--- Extracted information Enclosed Below ---

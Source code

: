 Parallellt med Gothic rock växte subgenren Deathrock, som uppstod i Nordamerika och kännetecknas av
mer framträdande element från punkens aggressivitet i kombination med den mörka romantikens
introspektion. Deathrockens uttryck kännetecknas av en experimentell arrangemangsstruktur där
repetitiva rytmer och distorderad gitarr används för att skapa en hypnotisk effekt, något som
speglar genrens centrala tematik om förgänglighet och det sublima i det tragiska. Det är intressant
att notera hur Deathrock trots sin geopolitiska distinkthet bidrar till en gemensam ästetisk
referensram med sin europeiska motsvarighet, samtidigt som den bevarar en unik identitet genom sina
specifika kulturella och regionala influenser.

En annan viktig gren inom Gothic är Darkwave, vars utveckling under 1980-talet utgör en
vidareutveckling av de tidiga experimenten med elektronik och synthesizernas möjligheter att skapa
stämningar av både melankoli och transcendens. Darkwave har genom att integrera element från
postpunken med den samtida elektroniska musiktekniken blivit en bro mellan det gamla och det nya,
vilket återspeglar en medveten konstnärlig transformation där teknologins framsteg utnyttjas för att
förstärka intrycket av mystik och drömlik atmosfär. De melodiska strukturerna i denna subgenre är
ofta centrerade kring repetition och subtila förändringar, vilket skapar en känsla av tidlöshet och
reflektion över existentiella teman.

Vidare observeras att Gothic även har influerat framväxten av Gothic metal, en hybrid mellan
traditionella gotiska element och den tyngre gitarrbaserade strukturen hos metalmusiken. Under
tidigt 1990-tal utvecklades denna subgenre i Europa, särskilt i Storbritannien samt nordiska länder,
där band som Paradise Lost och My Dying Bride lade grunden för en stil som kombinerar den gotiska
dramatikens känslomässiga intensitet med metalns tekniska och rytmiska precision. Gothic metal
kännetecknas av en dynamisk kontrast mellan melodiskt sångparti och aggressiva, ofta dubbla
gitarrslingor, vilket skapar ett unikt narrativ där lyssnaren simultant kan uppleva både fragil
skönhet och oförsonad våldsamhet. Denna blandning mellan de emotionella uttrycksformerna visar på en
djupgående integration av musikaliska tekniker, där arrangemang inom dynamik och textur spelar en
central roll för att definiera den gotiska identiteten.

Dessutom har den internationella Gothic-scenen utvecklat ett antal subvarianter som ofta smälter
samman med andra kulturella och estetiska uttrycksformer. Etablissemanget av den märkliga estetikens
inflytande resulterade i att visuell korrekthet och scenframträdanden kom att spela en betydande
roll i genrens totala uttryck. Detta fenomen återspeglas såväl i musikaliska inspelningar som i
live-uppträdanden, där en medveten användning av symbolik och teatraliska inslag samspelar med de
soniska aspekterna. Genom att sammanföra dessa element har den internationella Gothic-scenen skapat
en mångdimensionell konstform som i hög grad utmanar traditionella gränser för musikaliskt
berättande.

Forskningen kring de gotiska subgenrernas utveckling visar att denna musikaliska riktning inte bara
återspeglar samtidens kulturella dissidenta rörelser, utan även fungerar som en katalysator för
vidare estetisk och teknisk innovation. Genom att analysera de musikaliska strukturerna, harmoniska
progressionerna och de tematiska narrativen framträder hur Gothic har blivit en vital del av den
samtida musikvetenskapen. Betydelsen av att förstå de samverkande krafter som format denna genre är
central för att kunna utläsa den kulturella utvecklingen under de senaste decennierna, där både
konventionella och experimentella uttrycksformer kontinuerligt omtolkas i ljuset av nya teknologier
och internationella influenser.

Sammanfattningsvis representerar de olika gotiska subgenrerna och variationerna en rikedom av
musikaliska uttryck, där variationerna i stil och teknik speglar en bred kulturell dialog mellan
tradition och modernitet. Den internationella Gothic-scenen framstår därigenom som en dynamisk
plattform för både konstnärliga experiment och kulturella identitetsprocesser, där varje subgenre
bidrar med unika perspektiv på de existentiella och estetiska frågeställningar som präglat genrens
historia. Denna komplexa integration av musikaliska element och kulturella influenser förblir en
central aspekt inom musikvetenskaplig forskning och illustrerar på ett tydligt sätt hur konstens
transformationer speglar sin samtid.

--- End of Enclosed Extracted information ---

What you are asked to do: Set down, exactly as they appear, the lines above from the first one to the line that holds "skönhet och oförsonad", both included, please, and no others.

Solution for this exercise:
Source code

: Parallellt med Gothic rock växte subgenren Deathrock, som uppstod i Nordamerika och kännetecknas av
mer framträdande element från punkens aggressivitet i kombination med den mörka romantikens
introspektion. Deathrockens uttryck kännetecknas av en experimentell arrangemangsstruktur där
repetitiva rytmer och distorderad gitarr används för att skapa en hypnotisk effekt, något som
speglar genrens centrala tematik om förgänglighet och det sublima i det tragiska. Det är intressant
att notera hur Deathrock trots sin geopolitiska distinkthet bidrar till en gemensam ästetisk
referensram med sin europeiska motsvarighet, samtidigt som den bevarar en unik identitet genom sina
specifika kulturella och regionala influenser.

En annan viktig gren inom Gothic är Darkwave, vars utveckling under 1980-talet utgör en
vidareutveckling av de tidiga experimenten med elektronik och synthesizernas möjligheter att skapa
stämningar av både melankoli och transcendens. Darkwave har genom att integrera element från
postpunken med den samtida elektroniska musiktekniken blivit en bro mellan det gamla och det nya,
vilket återspeglar en medveten konstnärlig transformation där teknologins framsteg utnyttjas för att
förstärka intrycket av mystik och drömlik atmosfär. De melodiska strukturerna i denna subgenre är
ofta centrerade kring repetition och subtila förändringar, vilket skapar en känsla av tidlöshet och
reflektion över existentiella teman.

Vidare observeras att Gothic även har influerat framväxten av Gothic metal, en hybrid mellan
traditionella gotiska element och den tyngre gitarrbaserade strukturen hos metalmusiken. Under
tidigt 1990-tal utvecklades denna subgenre i Europa, särskilt i Storbritannien samt nordiska länder,
där band som Paradise Lost och My Dying Bride lade grunden för en stil som kombinerar den gotiska
dramatikens känslomässiga intensitet med metalns tekniska och rytmiska precision. Gothic metal
kännetecknas av en dynamisk kontrast mellan melodiskt sångparti och aggressiva, ofta dubbla
gitarrslingor, vilket skapar ett unikt narrativ där lyssnaren simultant kan uppleva både fragil
skönhet och oförsonad våldsamhet. Denna blandning mellan de emotionella uttrycksformerna visar på en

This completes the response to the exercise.